Agglomerative_Clustering

Decomposing Modules Using an Agglomerative Clustering Technique

The clustering algorithm that we use for the module decomposition is the agglomerative algorithm, a type of Hierarchical Clustering. In general, Hierarchical Clustering seeks to build a hierarchy of clusters and is based on the core idea of entities being more related to nearby entities than to entities farther away. As such, these algorithms connect entities to form clusters based on their distance. A cluster can be described largely by the maximum distance needed to connect parts of the cluster.

The Agglomerative Clustering algorithm we use works as follows: Firstly, it assigns each entity to a single cluster. In each iteration, it merges the two clusters with the minimum distance. Finally, the algorithm terminates when all entities are contained in a single cluster.

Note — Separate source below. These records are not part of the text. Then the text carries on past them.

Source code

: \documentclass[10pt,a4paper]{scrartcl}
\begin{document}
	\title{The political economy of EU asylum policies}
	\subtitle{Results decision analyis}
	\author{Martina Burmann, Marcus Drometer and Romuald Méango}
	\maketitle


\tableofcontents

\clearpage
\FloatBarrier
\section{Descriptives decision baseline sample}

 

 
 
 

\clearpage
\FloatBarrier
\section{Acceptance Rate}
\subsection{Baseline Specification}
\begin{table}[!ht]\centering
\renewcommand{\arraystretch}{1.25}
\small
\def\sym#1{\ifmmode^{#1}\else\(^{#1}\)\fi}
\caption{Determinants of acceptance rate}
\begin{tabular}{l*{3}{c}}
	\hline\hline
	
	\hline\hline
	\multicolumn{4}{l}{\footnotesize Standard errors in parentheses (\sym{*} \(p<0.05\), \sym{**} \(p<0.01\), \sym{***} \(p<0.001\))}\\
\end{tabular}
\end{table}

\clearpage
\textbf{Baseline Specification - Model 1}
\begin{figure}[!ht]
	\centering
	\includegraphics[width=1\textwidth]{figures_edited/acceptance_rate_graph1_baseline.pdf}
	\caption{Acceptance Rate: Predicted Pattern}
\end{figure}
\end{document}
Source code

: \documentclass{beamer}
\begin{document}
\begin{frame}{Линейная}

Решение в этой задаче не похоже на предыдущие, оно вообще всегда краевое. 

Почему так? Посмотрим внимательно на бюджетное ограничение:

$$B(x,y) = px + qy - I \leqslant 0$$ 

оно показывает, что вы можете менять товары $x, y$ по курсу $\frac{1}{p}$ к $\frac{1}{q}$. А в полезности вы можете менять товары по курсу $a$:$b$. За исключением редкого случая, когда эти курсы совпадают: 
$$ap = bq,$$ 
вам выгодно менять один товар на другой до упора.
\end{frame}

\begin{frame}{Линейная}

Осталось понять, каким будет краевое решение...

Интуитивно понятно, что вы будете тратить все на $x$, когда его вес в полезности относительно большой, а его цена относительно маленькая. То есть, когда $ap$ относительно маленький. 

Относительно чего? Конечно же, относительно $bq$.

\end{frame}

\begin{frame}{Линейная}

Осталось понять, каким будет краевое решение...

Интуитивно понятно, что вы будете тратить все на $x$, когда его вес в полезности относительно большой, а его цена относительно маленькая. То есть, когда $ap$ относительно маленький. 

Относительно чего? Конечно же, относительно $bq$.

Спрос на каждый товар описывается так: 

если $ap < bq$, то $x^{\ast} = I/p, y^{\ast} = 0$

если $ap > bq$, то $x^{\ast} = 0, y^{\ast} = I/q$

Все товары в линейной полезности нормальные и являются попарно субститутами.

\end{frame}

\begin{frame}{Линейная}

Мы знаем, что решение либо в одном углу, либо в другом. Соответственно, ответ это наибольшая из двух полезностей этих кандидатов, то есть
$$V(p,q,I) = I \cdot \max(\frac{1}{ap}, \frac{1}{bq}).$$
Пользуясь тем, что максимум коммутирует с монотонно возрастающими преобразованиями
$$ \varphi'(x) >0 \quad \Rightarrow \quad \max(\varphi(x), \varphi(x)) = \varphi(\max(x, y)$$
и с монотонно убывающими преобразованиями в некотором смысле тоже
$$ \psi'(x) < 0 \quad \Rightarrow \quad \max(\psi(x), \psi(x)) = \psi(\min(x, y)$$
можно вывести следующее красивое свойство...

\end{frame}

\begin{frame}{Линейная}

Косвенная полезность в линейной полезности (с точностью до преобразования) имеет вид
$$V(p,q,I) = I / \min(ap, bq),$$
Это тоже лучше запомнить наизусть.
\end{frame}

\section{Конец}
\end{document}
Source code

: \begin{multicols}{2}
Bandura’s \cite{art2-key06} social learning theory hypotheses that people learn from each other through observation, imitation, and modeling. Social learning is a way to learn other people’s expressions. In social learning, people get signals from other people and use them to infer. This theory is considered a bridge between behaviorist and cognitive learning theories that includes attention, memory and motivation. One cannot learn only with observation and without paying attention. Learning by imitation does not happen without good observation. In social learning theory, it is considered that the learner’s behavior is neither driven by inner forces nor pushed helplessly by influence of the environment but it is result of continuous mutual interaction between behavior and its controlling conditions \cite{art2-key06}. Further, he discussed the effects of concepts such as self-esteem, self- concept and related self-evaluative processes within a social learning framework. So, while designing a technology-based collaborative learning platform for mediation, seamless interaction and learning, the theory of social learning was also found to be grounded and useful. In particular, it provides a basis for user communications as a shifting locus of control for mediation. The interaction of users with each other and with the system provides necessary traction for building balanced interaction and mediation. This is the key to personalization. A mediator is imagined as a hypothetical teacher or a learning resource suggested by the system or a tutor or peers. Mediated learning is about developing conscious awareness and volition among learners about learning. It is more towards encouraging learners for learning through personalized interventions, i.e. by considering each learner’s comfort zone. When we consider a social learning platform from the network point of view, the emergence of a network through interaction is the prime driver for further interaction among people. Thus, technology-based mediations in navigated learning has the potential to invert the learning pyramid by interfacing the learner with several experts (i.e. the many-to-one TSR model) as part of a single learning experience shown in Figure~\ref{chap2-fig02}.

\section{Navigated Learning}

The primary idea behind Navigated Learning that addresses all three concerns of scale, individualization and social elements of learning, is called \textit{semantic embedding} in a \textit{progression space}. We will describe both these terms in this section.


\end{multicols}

In order to be able to decide the actual clusters we must pick a threshold value for the minimum distance as a cut-off value. The hierarchy of the clusters is usually represented by a dendrogram (Figure). The leaves of the tree represent the entities, the root is the final cluster and the intermediate nodes are the actual clusters. The height of the tree represents the different levels of the distance threshold in which two clusters were merged.

There are plenty of methods to pick the closest clusters. We chose the Average Linkage method, in which the distance between one cluster and another cluster is considered to be equal to the average distance from any member of one cluster to any member of the other cluster.

As for the threshold (cut-off) value for the minimum distance, we do not define a fixed one, but we apply the agglomerative clustering algorithm for a range of threshold values (from 0.1 to 1.0) and we present the results. We’ve observed that higher thresholds (ranging from 0.85 to 1.0) generally produce better results than lower ones.

The distance metric we chose to use is the Jaccard Distance, which produces decent results in software remodularization. To define the Jaccard Distance between two procedures, we use the notion of entity sets. According to this notion, the entity set of a procedure contains all procedures (subroutines & functions) that are invoked by the procedure, all attributes that are accessed by it and the procedure itself.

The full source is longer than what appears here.